A interesting improper integral, $ \int_{0}^1\frac{\ln x}{x^2-x-1}\text{d}x$
Using a partial fraction decomposition, one can write $$ \frac{1}{x^2-x-1}=\frac{2}{\sqrt{5}}\left[\frac{1}{x-x_+}-\frac{1}{x-x_-}\right], $$ where $x_{\pm}=\frac{1}{2}\left(1\pm\sqrt{5}\right)$ are the roots of the polynomial $x^2-x-1$.

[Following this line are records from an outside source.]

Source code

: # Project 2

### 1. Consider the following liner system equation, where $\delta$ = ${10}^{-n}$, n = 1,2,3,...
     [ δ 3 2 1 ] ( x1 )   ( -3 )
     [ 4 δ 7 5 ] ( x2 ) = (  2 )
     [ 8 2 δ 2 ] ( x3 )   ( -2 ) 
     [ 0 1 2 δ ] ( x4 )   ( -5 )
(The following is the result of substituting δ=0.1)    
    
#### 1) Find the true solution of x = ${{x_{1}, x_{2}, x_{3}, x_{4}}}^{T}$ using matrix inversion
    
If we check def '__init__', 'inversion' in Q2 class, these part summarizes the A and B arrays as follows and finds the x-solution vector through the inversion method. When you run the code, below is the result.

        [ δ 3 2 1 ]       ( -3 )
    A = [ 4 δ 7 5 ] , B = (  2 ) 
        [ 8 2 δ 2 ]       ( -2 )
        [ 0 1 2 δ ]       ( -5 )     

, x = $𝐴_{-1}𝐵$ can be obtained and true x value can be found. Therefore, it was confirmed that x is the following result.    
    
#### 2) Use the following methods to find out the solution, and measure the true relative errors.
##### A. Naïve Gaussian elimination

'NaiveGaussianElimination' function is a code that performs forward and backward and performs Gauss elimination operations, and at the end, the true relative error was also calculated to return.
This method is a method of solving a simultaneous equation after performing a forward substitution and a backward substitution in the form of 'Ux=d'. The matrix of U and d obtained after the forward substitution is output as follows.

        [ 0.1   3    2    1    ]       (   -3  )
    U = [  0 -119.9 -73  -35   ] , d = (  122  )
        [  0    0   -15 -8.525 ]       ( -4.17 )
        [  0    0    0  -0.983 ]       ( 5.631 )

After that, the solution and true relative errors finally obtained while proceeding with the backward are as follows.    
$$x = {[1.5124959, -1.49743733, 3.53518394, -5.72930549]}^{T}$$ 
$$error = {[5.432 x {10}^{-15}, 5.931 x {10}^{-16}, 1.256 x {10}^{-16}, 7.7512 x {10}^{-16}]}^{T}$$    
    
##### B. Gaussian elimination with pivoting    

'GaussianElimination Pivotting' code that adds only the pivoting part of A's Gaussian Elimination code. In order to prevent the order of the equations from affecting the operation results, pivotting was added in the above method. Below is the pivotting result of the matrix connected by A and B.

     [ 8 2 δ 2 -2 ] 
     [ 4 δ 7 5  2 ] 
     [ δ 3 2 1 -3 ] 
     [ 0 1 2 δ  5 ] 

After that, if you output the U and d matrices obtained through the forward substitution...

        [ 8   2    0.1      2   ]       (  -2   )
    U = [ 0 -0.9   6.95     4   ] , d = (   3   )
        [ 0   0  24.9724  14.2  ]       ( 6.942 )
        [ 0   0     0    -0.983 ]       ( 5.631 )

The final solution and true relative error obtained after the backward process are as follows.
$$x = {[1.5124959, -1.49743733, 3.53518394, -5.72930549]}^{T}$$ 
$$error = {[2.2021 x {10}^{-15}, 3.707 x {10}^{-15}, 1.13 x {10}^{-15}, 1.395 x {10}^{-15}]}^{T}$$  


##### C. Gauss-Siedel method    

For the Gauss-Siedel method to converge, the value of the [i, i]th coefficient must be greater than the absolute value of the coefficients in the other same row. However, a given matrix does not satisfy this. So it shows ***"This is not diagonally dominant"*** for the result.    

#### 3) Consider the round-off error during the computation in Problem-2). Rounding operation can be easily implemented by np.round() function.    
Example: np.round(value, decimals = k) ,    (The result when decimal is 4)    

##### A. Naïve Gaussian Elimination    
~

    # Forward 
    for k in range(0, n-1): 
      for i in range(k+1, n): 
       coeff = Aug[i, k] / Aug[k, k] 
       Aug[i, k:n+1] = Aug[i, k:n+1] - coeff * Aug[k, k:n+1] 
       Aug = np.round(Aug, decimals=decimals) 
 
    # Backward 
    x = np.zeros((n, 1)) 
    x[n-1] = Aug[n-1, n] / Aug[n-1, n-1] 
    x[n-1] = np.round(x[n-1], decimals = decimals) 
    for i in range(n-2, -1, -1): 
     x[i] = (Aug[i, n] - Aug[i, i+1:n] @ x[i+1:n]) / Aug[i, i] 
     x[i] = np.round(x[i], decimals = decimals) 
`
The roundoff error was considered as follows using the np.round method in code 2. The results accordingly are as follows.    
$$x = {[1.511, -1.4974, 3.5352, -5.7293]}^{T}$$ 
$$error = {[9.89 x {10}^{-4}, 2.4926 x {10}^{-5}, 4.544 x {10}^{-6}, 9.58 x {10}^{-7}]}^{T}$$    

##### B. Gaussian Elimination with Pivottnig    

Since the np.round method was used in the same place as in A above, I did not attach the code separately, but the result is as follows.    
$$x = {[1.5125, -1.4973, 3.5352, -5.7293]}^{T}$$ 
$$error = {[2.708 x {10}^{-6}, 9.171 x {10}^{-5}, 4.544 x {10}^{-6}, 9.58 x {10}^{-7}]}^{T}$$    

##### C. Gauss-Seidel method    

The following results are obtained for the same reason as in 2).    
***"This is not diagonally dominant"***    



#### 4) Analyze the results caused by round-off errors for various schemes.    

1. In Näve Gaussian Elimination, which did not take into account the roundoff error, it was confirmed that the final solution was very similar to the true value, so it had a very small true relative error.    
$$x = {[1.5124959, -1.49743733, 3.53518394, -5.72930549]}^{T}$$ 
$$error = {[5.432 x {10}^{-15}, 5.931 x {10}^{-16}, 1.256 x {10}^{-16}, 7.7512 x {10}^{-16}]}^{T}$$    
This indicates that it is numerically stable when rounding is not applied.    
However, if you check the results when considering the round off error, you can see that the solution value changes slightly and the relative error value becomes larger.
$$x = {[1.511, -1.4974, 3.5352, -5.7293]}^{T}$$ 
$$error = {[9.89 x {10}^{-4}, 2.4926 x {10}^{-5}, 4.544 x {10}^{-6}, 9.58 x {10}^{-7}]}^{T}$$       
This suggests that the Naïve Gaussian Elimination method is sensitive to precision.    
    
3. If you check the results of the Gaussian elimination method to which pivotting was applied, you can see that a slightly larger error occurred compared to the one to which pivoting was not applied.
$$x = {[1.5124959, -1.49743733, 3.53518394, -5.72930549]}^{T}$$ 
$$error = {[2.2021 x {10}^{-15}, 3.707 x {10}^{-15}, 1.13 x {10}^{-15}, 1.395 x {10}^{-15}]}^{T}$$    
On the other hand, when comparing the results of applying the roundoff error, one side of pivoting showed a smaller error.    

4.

We now observe that we have the uniformly convergent series expansions $$ \frac{1}{x-x_+} = -\frac{1}{x_+}\sum_{n=0}^\infty{\left(\frac{x}{x_+}\right)^n},\quad 0<x<1; $$ $$ \frac{1}{x-x_-} = -\frac{1}{x_-}\sum_{n=0}^\infty{\left(\frac{x}{x_-}\right)^n},\quad 0<x<-x_-; $$ and $$ \frac{1}{x-x_-} = \frac{1}{x}\sum_{n=0}^\infty{\left(\frac{x_-}{x}\right)^n},\quad -x_-<x<1. $$ Putting this together, one obtains $$ \int_0^1\frac{\log(x)}{x^2-x-1}d\,x = \frac{2}{\sqrt{5}}\times\sum_{n=0}^\infty\left[-\frac{1}{x_+}\int_0^1{\log(x)\left(\frac{x}{x_+}\right)^nd\,x} + \frac{1}{x_-}\int_0^{-x_-}{\log(x)\left(\frac{x}{x_-}\right)^n d\,x} - \int_{-x_-}^1{\frac{1}{x}\log(x)\left(\frac{x_-}{x}\right)^n d\,x}\right]. $$
I'll leave the rest of the computations to the OP, but can expand if necessary.
The final result is $\pi^2/5\sqrt{5}$, as has already been mentioned.